● **What you should do**
Take the material below and reproduce, word for word, only the lines from the line with "## This visualization" through the line with "### Messaging".

● **Provided entries**
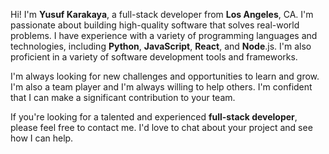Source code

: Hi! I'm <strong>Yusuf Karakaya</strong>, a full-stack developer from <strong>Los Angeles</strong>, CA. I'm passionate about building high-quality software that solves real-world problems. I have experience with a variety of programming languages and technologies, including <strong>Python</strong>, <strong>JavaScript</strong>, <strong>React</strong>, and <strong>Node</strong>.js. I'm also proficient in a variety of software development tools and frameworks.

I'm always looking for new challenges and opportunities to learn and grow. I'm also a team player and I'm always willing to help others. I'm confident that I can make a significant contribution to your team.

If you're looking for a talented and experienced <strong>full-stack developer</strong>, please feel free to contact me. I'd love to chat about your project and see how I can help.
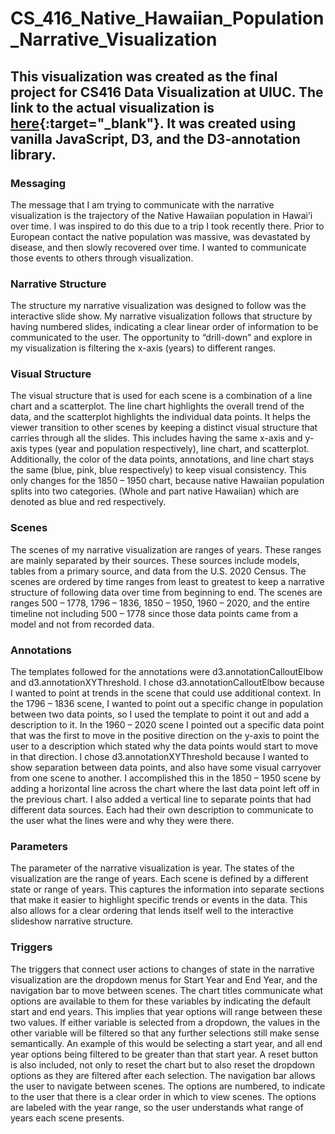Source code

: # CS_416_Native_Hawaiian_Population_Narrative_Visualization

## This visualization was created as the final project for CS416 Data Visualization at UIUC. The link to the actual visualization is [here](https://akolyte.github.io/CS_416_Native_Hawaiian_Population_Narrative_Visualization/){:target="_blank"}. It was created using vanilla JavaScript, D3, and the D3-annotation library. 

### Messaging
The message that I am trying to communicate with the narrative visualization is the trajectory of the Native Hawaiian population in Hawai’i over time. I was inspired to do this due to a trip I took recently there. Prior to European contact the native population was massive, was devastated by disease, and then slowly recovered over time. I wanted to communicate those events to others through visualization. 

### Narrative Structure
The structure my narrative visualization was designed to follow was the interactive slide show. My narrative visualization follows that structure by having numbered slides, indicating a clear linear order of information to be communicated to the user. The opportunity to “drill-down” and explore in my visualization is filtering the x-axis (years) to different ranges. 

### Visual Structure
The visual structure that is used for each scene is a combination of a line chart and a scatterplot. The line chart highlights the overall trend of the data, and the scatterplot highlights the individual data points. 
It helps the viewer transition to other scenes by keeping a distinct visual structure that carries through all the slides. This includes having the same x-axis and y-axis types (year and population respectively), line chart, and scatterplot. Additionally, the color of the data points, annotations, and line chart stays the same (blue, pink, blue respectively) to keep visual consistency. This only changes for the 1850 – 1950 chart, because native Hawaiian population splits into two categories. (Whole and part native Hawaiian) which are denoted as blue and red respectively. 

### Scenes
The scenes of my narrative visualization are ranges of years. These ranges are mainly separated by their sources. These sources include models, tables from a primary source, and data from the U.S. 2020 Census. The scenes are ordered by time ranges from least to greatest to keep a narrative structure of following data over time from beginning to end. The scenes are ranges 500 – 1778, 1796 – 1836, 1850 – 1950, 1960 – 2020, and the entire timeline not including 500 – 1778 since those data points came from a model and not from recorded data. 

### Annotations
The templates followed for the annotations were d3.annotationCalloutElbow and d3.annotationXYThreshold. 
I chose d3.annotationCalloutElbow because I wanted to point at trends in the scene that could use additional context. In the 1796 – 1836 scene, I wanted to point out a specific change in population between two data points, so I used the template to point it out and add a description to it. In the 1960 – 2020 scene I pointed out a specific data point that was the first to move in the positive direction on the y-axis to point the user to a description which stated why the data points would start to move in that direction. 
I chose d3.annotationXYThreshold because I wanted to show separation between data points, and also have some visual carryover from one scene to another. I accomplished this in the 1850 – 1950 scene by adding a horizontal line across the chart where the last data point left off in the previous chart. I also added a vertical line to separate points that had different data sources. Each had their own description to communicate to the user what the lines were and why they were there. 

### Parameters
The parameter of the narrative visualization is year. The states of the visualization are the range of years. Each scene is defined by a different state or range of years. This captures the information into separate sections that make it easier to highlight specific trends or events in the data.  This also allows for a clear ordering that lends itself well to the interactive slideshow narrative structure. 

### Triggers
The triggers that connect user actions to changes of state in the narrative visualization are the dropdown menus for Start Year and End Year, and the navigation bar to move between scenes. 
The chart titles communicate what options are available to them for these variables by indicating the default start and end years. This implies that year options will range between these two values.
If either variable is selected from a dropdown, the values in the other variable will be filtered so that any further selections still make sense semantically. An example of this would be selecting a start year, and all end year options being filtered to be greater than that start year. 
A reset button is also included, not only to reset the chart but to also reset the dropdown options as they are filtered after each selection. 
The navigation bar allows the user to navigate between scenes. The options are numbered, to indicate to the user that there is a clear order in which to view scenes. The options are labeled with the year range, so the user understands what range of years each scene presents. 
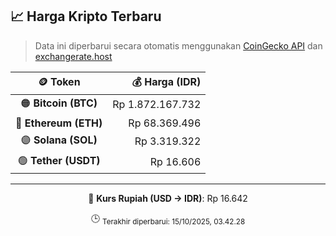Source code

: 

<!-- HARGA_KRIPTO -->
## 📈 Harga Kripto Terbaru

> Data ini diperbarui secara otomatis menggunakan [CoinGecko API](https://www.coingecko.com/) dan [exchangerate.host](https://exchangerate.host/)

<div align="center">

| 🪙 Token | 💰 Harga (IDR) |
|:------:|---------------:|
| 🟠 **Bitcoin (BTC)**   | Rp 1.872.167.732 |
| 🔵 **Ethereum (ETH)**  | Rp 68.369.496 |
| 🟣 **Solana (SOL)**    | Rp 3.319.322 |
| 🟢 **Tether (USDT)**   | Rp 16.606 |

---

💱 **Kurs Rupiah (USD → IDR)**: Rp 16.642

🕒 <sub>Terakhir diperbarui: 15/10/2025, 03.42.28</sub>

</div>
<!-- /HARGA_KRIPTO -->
...
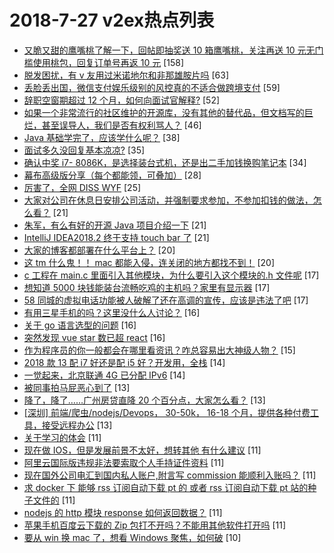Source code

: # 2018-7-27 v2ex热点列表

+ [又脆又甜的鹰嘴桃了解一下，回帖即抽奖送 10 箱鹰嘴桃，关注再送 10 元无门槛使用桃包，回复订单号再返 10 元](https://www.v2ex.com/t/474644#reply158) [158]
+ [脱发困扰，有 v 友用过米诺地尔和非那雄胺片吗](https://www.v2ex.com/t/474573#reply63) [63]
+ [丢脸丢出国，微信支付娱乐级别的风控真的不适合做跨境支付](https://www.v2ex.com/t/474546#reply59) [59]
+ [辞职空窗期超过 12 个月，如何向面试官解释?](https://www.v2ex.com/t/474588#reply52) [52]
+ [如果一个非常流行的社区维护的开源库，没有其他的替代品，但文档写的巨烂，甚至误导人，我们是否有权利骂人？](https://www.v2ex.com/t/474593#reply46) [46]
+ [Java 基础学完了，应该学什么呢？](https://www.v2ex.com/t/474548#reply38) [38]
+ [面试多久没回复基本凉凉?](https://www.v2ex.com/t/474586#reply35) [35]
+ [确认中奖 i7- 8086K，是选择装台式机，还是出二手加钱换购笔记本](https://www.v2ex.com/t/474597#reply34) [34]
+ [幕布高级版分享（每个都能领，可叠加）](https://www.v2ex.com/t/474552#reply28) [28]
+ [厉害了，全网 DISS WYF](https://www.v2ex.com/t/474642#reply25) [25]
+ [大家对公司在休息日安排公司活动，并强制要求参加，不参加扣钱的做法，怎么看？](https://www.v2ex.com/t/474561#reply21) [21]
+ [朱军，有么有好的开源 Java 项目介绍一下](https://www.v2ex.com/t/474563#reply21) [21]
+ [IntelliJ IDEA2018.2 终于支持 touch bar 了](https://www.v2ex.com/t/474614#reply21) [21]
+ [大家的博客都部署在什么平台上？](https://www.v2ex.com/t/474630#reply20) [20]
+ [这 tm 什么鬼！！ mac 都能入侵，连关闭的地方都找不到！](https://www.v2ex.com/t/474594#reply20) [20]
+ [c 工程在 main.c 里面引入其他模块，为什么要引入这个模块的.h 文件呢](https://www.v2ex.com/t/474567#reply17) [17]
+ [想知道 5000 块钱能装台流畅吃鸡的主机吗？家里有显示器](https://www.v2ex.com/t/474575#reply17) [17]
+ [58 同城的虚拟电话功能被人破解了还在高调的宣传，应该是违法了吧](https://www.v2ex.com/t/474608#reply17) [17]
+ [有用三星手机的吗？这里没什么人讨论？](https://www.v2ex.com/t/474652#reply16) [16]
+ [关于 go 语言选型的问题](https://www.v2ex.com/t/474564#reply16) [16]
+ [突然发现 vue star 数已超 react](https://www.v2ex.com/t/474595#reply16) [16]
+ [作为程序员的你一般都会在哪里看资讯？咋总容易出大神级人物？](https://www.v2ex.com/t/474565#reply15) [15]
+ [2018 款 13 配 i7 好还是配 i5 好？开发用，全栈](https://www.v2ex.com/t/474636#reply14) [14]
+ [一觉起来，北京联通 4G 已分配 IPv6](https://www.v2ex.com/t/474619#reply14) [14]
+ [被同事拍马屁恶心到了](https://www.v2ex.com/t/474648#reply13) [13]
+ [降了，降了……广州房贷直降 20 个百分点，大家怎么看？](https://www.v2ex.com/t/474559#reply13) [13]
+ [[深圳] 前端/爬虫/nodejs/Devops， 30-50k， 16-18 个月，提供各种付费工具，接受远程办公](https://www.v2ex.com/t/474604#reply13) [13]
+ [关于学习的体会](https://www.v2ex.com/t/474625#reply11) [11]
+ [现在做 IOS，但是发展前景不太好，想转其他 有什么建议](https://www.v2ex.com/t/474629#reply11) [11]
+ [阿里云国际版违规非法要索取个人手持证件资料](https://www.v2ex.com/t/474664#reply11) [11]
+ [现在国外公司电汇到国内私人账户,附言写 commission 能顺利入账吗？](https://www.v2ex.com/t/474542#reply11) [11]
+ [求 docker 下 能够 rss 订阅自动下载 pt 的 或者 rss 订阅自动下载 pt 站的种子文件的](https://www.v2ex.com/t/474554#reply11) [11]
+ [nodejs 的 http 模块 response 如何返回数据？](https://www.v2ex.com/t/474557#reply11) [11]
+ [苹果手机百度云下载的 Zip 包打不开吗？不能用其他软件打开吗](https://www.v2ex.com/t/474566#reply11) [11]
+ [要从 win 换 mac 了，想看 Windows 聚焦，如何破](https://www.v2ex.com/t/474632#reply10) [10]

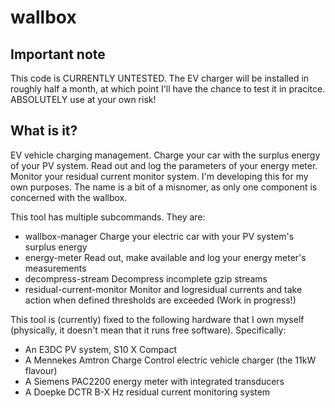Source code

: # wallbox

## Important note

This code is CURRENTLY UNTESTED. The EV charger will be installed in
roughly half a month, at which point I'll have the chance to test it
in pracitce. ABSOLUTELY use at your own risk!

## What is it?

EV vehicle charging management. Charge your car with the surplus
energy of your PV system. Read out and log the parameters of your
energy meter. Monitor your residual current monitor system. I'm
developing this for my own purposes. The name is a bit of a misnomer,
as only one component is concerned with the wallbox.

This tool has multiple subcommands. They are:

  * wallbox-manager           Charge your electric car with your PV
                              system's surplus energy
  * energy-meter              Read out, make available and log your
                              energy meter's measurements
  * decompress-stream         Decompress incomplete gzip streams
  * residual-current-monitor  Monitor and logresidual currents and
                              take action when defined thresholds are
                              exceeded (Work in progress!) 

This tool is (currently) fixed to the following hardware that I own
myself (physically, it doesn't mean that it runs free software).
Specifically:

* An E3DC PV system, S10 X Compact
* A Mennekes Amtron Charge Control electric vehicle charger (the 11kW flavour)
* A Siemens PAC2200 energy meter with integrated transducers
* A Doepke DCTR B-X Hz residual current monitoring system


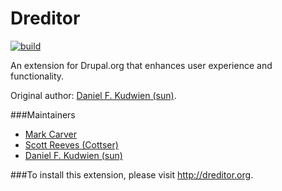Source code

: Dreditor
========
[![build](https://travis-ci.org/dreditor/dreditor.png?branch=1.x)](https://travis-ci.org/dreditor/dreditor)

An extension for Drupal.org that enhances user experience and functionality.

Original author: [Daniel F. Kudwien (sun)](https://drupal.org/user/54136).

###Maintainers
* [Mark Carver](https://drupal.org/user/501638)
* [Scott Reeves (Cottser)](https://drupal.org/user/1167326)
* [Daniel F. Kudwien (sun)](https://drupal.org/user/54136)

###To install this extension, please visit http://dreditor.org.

● **Written response**
## This visualization was created as the final project for CS416 Data Visualization at UIUC. The link to the actual visualization is [here](https://akolyte.github.io/CS_416_Native_Hawaiian_Population_Narrative_Visualization/){:target="_blank"}. It was created using vanilla JavaScript, D3, and the D3-annotation library. 

### Messaging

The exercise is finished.